As many of you will remember, not long ago the Sunday Times devoted a whole page to the proposition that railways were out of date, and instead of minting £33 billion on bringing them up to speed, we should be tearing up most of the tracks and relying on minibuses instead.
This transport theme was soon followed up by The Times itself, which took a similarly bracing line on the threat by the major airlines to discontinue some internal flights unless the go-ahead was given for a third runway at Heathrow. On this occasion the lead letter in the paper's correspondence page was given over to a Green Party MEP who urged the transport secretary to accept the airlines' offer without delay and thank them for closing down as many flights as they wish 'in a truly environment friendly deal'.
It is generally accepted that it takes three related departures from the ordinary to make a trend, but I think these two at least deserve a hearing. A respectable number of academics were quoted in favour of the anti-railway page, and surely sufficient grandeur appends to the status of MEP in the matter of flight reductions to justify a little bending of the rules.
If so, I would start by wondering whether there might not be a new kind of fundamentalism brewing on the transport front - a fundamentalism that will take the place of the mindless multiplication of speed bumps, speed cameras, train crashes, extra lanes on motorways and unwanted runways at airports that we enjoy at present.
My first observation would be to point out that the annoying tendency for every vested interest to blame the others supports nothing so much as a growing radicalisation of the transport debate.
For years the pro-rail dinosaurs have blamed the motor industry; the motor industry has blamed the government; the government has blamed the airlines; the airlines have blamed the tourist industry; and the tourist industry has blamed the state of the railways.
What none of these vested interests have done, until now, has been to look at the outcome of transport chaos, which is not the end of the world but a gateway onto the rich possibilities of zero movement.
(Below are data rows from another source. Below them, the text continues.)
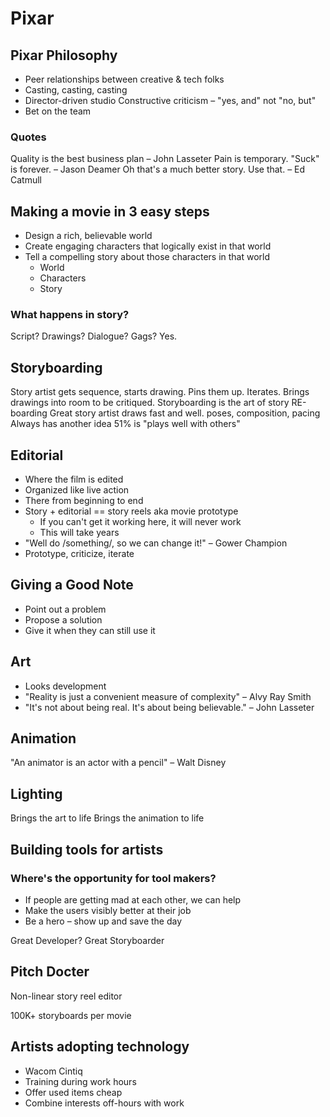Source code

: # Pixar

## Pixar Philosophy

* Peer relationships between creative & tech folks
* Casting, casting, casting
* Director-driven studio
  Constructive criticism – "yes, and" not "no, but"
* Bet on the team


### Quotes

Quality is the best business plan – John Lasseter
Pain is temporary. "Suck" is forever. – Jason Deamer
Oh that's a much better story. Use that. – Ed Catmull


## Making a movie in 3 easy steps
* Design a rich, believable world
* Create engaging characters that logically exist in that world
* Tell a compelling story about those characters in that world
  * World
  * Characters
  * Story


### What happens in story?

Script? Drawings? Dialogue? Gags? Yes.


## Storyboarding

Story artist gets sequence, starts drawing. Pins them up. Iterates.
Brings drawings into room to be critiqued.
Storyboarding is the art of story RE-boarding
Great story artist draws fast and well. poses, composition, pacing
Always has another idea
51% is "plays well with others"


## Editorial

* Where the film is edited
* Organized like live action
* There from beginning to end
* Story + editorial == story reels aka movie prototype
  * If you can't get it working here, it will never work
  * This will take years
* "Well do /something/, so we can change it!" – Gower Champion
* Prototype, criticize, iterate


## Giving a Good Note

* Point out a problem
* Propose a solution
* Give it when they can still use it


## Art

* Looks development
* "Reality is just a convenient measure of complexity" – Alvy Ray Smith
* "It's not about being real. It's about being believable." – John Lasseter


## Animation

"An animator is an actor with a pencil" – Walt Disney


## Lighting

Brings the art to life
Brings the animation to life


## Building tools for artists

### Where's the opportunity for tool makers?

* If people are getting mad at each other, we can help
* Make the users visibly better at their job
* Be a hero – show up and save the day

Great Developer? Great Storyboarder

## Pitch Docter

Non-linear story reel editor

100K+ storyboards per movie

## Artists adopting technology

* Wacom Cintiq
* Training during work hours
* Offer used items cheap
* Combine interests off-hours with work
The heroic 'cut the Gordian knot' philosophy of the 'scrap railways', 'ban cars', 'cut flights' school of chaos reduction may still be derided in some quarters, but with the increasing fantasy of our so called conventional solutions it can no longer be dismissed out of hand.
The key to unlock the drastic solution to the mother of all impasses is probably in your pocket even as you read this. It is your mobile phone, the epitome of miniaturised communication, harbinger of a future world where community is not dependent upon proximity but is a technological construct capable of simulating every kind of encounter, from passively watching TV to videoconferencing halfway round the world.
The capability and symbolism of the mobile phone, intensified by technical developments that are as yet unknown and coupled with a level of computer programming that will make today's primitive digital speed camera seem as barbaric as a Neolithic warrior's club, will be the agent of our reconversion.
After more than a century of high-speed travel and frenetic movement in all directions, we shall return to a state of pre-industrial immobility. Once there, we shall have copious leisure to contemplate how grandly life is arranged and to reflect that just as the city conquered the farm in the ancient world, and the car is still conquering the city today, so is the computer dispersing the motor car, and the mobile phone enslaving the computer.